プロ4チームで10番を任せられた中村俊輔

サッカーのエースナンバーと言えば「10」。ペレ、ディエゴ・マラドーナらが背負った時代に比べるとオーラをまとうファンタジスタは減ったが、今でも“選ばれし者だけが付けられる称号”の意味合いが強い番号だろう。

そこで、今季J1各チームの背番号10を付けるプレーヤーのみをピックアップ。データを交えて“選ばれし者”たちの傾向を探りたい。

J1の20チーム中、背番号10が在籍するのは17チーム。ベガルタ仙台、鹿島アントラーズ、ヴィッセル神戸の3チームには不在だ。
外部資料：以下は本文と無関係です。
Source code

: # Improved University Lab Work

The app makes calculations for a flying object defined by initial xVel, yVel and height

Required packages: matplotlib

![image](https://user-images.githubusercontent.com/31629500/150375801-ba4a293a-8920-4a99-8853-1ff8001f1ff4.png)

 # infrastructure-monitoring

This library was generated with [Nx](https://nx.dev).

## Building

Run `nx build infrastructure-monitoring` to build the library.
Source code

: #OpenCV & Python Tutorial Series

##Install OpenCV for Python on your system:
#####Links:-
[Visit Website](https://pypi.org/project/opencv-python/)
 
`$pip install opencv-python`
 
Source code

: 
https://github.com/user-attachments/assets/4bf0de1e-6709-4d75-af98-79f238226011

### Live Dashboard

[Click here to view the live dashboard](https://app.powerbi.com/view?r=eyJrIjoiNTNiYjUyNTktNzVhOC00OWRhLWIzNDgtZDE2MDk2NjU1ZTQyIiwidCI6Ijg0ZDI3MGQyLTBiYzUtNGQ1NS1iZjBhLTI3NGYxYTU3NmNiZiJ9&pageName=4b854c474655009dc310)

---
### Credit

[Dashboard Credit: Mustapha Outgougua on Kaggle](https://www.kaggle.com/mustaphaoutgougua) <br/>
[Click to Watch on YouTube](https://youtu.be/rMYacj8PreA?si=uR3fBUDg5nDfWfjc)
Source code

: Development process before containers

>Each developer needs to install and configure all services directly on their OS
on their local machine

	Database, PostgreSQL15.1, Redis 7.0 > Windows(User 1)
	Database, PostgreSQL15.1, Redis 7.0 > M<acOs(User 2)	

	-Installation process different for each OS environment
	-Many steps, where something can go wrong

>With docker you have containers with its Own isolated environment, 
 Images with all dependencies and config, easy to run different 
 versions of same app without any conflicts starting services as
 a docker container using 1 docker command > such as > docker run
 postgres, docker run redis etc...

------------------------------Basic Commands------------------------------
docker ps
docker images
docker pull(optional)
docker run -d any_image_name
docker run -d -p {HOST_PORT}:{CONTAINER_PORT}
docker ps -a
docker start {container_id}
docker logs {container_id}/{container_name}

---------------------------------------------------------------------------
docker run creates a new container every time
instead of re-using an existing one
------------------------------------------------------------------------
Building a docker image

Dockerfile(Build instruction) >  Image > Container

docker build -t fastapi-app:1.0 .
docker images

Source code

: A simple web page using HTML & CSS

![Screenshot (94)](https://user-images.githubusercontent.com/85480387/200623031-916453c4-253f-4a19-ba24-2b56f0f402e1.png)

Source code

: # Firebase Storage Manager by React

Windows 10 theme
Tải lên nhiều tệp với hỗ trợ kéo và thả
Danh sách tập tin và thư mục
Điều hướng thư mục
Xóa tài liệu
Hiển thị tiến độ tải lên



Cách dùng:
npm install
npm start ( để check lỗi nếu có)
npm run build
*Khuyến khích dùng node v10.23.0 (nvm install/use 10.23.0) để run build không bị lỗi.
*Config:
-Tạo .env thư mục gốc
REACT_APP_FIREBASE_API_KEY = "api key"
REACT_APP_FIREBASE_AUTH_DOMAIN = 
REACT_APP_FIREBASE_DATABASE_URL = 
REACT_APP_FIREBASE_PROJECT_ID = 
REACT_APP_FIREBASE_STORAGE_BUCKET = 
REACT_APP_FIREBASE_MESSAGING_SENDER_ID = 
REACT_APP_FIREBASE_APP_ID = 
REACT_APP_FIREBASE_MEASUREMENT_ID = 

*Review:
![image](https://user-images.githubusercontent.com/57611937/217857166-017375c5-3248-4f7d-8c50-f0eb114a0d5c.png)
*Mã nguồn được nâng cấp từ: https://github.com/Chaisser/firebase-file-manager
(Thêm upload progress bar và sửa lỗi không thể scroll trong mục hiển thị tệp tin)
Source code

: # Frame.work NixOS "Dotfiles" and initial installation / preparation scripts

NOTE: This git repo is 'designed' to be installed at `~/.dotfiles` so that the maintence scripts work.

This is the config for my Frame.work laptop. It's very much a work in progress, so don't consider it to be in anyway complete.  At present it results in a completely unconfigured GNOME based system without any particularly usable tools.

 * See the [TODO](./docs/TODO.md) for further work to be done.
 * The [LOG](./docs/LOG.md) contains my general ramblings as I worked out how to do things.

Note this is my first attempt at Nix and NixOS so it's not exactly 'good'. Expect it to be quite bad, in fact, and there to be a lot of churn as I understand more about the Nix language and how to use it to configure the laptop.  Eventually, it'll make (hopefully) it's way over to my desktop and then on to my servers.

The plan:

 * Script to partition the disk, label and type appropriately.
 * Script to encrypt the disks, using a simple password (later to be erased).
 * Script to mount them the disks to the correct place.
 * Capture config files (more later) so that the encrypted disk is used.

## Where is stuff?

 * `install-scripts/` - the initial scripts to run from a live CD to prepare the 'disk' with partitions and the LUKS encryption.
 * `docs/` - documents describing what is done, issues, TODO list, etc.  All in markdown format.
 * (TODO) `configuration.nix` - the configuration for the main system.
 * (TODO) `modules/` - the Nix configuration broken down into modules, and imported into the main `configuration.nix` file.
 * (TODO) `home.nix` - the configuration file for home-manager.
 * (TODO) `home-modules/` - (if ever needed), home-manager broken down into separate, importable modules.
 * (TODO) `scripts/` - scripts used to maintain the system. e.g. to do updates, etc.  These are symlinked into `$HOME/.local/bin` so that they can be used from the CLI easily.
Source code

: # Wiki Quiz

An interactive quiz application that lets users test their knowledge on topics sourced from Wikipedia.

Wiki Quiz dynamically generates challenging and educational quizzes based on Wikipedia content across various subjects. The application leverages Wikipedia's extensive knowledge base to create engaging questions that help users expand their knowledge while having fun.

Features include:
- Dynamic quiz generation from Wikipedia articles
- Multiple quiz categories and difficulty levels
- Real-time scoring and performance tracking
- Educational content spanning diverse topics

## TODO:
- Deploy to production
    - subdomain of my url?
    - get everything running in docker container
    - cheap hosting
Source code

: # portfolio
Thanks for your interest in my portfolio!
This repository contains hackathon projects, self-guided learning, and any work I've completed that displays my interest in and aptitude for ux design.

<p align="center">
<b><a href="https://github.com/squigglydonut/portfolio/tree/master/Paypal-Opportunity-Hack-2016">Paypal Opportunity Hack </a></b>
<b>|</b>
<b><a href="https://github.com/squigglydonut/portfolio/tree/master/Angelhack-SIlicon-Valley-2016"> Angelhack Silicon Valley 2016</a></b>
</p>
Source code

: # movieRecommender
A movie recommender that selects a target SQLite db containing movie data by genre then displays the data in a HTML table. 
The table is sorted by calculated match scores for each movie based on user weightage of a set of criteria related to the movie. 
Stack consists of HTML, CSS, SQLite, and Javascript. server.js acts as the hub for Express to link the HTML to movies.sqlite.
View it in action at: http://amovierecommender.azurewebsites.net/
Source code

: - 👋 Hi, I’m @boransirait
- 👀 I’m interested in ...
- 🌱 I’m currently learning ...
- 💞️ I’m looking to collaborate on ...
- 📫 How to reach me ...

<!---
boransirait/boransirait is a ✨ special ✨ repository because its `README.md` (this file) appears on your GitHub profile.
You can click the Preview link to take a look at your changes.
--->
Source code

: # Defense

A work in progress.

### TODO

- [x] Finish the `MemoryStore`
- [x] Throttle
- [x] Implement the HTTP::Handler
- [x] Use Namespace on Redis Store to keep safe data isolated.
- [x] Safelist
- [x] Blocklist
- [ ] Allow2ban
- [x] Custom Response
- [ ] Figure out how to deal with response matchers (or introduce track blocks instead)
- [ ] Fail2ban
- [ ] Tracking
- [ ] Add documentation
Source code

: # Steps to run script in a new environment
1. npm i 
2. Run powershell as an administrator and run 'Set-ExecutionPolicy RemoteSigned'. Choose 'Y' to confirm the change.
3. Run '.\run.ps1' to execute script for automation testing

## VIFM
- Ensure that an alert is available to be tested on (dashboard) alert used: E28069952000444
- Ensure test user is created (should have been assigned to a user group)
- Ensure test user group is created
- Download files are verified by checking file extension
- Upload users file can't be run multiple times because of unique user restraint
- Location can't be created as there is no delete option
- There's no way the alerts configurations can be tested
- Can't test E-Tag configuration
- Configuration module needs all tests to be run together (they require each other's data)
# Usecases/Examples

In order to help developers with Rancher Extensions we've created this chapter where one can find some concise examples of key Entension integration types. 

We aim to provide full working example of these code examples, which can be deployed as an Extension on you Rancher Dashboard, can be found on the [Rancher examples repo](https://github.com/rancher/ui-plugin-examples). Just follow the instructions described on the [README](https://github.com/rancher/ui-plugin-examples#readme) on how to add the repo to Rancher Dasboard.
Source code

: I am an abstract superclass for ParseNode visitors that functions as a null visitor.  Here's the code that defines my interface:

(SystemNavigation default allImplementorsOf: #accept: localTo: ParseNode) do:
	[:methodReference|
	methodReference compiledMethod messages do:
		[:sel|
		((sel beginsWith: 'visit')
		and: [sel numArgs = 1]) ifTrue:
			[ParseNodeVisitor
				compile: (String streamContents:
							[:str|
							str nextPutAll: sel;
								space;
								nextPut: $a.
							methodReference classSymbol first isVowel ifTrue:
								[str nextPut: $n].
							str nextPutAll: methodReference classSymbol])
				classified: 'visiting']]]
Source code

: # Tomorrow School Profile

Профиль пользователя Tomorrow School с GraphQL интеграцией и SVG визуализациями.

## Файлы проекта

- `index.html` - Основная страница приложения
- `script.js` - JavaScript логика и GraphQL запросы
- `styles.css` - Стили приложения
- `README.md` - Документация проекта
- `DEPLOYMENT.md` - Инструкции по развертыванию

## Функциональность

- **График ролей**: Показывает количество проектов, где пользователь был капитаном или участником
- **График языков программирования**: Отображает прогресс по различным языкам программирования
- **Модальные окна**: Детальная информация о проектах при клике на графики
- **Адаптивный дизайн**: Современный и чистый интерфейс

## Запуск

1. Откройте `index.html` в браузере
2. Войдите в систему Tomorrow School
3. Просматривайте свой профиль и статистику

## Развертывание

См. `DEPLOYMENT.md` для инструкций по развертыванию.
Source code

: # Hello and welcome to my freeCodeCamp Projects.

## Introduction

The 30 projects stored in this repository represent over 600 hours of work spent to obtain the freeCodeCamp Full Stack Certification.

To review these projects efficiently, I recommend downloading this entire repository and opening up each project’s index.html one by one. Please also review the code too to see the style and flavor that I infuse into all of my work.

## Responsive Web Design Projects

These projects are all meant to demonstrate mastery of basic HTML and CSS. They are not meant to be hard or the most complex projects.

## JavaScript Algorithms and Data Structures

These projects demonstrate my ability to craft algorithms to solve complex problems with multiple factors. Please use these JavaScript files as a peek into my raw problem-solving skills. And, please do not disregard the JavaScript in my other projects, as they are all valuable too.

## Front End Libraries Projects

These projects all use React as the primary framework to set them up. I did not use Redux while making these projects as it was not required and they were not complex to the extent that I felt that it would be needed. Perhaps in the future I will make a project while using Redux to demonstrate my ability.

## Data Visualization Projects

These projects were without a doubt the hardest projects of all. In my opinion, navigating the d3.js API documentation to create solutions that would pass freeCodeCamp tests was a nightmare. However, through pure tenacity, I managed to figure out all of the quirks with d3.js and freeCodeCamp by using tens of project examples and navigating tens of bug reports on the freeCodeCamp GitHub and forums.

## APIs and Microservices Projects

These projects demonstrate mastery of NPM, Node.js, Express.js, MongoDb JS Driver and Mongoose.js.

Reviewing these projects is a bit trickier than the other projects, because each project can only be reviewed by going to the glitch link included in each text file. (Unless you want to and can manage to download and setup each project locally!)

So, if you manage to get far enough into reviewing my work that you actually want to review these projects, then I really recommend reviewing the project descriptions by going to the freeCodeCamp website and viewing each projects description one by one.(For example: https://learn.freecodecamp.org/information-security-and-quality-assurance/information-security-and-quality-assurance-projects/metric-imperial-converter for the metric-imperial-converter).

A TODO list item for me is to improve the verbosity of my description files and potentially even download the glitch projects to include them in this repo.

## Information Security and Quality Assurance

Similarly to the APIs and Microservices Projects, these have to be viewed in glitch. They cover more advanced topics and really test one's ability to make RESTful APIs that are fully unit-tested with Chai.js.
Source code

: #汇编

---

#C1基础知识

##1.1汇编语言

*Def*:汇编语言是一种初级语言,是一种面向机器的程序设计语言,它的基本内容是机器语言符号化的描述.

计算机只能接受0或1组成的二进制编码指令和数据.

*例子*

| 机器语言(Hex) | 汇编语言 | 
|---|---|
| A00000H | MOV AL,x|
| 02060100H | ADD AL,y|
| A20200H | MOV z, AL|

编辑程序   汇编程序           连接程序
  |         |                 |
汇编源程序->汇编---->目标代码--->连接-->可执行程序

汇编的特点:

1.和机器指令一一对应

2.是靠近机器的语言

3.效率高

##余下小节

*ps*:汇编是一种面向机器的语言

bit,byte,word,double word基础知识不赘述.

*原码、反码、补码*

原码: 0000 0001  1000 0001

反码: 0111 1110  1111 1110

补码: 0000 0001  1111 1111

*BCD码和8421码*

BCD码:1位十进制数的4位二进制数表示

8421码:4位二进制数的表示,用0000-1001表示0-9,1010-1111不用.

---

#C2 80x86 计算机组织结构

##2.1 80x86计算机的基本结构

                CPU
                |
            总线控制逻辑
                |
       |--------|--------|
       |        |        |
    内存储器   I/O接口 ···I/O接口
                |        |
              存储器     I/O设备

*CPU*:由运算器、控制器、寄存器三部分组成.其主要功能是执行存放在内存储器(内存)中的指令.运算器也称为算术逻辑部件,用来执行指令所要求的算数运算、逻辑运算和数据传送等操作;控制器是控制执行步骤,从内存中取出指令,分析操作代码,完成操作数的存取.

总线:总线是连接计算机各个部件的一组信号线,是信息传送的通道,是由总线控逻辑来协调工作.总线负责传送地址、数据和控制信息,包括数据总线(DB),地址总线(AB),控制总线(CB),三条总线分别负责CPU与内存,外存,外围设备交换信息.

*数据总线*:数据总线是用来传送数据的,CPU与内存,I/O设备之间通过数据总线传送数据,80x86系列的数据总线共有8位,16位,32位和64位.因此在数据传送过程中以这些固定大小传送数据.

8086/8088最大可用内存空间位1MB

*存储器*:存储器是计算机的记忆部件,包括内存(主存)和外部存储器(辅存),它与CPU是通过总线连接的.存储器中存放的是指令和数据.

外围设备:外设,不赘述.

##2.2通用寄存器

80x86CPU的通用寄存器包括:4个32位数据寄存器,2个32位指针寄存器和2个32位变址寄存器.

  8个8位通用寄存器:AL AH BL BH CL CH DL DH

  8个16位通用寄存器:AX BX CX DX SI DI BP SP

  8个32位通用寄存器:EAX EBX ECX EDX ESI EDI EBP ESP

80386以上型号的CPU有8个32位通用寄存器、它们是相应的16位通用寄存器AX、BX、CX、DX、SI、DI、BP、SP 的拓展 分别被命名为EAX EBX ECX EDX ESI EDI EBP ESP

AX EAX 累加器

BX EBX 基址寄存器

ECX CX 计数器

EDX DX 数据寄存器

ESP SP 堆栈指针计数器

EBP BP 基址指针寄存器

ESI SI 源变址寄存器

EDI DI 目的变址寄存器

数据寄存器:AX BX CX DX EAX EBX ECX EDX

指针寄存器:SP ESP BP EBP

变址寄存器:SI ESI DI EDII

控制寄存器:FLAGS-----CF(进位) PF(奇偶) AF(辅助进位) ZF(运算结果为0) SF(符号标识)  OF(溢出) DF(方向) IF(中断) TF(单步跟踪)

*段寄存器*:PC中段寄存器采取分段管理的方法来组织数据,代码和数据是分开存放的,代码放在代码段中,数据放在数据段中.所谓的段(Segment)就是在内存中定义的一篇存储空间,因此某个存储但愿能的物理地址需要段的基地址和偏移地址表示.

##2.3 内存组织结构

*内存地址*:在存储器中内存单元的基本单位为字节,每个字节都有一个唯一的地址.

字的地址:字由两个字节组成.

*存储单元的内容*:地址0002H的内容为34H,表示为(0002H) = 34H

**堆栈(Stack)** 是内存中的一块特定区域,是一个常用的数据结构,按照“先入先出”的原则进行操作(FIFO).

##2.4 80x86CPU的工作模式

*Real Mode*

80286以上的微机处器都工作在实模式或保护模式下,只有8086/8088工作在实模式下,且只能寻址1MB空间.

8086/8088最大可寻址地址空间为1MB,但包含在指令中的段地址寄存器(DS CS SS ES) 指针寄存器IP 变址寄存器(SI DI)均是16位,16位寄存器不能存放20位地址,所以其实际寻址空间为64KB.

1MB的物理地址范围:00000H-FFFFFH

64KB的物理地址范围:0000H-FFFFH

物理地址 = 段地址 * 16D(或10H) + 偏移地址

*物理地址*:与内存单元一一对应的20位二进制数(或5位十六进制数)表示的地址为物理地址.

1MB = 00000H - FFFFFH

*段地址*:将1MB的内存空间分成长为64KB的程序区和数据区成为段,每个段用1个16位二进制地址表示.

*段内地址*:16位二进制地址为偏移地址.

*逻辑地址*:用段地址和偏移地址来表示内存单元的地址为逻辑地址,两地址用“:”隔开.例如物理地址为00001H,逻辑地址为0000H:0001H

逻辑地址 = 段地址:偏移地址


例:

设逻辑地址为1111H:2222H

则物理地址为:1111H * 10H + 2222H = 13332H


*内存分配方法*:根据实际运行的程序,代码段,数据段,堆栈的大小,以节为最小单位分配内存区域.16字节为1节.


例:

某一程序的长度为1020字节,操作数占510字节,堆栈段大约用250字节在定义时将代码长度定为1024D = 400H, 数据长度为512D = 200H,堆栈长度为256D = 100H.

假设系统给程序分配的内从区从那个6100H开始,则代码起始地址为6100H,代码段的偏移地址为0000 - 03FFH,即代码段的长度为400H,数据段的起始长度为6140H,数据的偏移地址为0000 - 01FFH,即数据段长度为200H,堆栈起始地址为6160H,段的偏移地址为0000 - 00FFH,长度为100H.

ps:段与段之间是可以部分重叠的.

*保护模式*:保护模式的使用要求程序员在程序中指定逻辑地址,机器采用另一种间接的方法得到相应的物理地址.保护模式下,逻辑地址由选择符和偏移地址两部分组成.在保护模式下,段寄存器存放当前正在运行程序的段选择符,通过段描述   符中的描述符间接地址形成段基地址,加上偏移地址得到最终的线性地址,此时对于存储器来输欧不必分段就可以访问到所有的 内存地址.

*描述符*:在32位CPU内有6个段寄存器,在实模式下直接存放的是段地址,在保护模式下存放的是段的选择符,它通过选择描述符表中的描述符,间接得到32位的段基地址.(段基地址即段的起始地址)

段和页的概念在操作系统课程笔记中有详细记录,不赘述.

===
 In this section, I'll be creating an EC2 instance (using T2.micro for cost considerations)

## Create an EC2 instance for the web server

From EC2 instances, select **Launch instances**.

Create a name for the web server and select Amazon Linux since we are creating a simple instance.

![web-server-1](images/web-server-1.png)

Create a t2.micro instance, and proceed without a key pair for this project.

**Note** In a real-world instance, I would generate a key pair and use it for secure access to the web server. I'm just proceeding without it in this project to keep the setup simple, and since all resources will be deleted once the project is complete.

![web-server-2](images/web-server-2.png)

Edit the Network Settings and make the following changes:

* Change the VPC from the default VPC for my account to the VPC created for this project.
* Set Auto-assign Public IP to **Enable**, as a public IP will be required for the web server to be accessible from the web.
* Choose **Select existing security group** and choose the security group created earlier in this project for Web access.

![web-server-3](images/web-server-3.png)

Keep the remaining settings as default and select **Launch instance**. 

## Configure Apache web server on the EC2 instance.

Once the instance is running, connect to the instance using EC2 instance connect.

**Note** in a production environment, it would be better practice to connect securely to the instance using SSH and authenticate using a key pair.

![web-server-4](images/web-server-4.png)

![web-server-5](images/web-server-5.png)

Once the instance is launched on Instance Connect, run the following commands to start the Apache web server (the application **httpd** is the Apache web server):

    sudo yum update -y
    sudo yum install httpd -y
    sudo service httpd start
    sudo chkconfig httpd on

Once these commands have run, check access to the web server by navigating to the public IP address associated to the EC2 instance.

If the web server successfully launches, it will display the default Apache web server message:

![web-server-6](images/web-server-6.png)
ベガルタは2006年から14年連続で着用した梁勇基が昨季サガン鳥栖に移籍後、後任がいない。アントラーズは18年に金崎夢生(名古屋グランパス)、19年に安部裕葵(バルセロナB)と10番をつないだが、昨季から空席に。ヴィッセルも17年から3年間ルーカス・ポドルスキー(トルコ・アンタルヤスポル)がまとったあと、不在のまま2季目に突入する。

2021年J1各クラブの背番号10


今季新たに背番号10のユニフォームに袖を通す選手は、横浜F・マリノスのマルコス・ジュニオール、横浜FCの中村俊輔、サガン鳥栖の樋口雄太の3人。19年J1得点王のマルコス・ジュニオールは、かつて中村が7年間着けた“トリコロールの10”の後継者になる。

中村が愛着ある番号で戦うのはF・マリノス、レッジーナ(イタリア)、ジュビロ磐田の所属時代に続き、2季ぶり計14年目。樋口は地元・佐賀出身でU-18までサガンのアカデミーでプレーし、鹿屋体育大を経て、プロ3年目を迎える若き副キャプテンだ。

“スペシャルな10番”マルコス・ジュニオール

背番号10の選手をポジション別に振り分けてみたい。選手によっては複数のポジションをこなす選手もいるが、昨年出場したポジションを基に分別してみた。

ボランチは北海道コンサドーレ札幌の宮澤裕樹が該当する。FWは清水エスパルスのカルリーニョス・ジュニオと、昨季は前線での出場が多かったユーティリティープレーヤー、城後寿(アビスパ福岡)の2人だけと少ない。そして残りはオフェンシブハーフの選手たち14人が占める。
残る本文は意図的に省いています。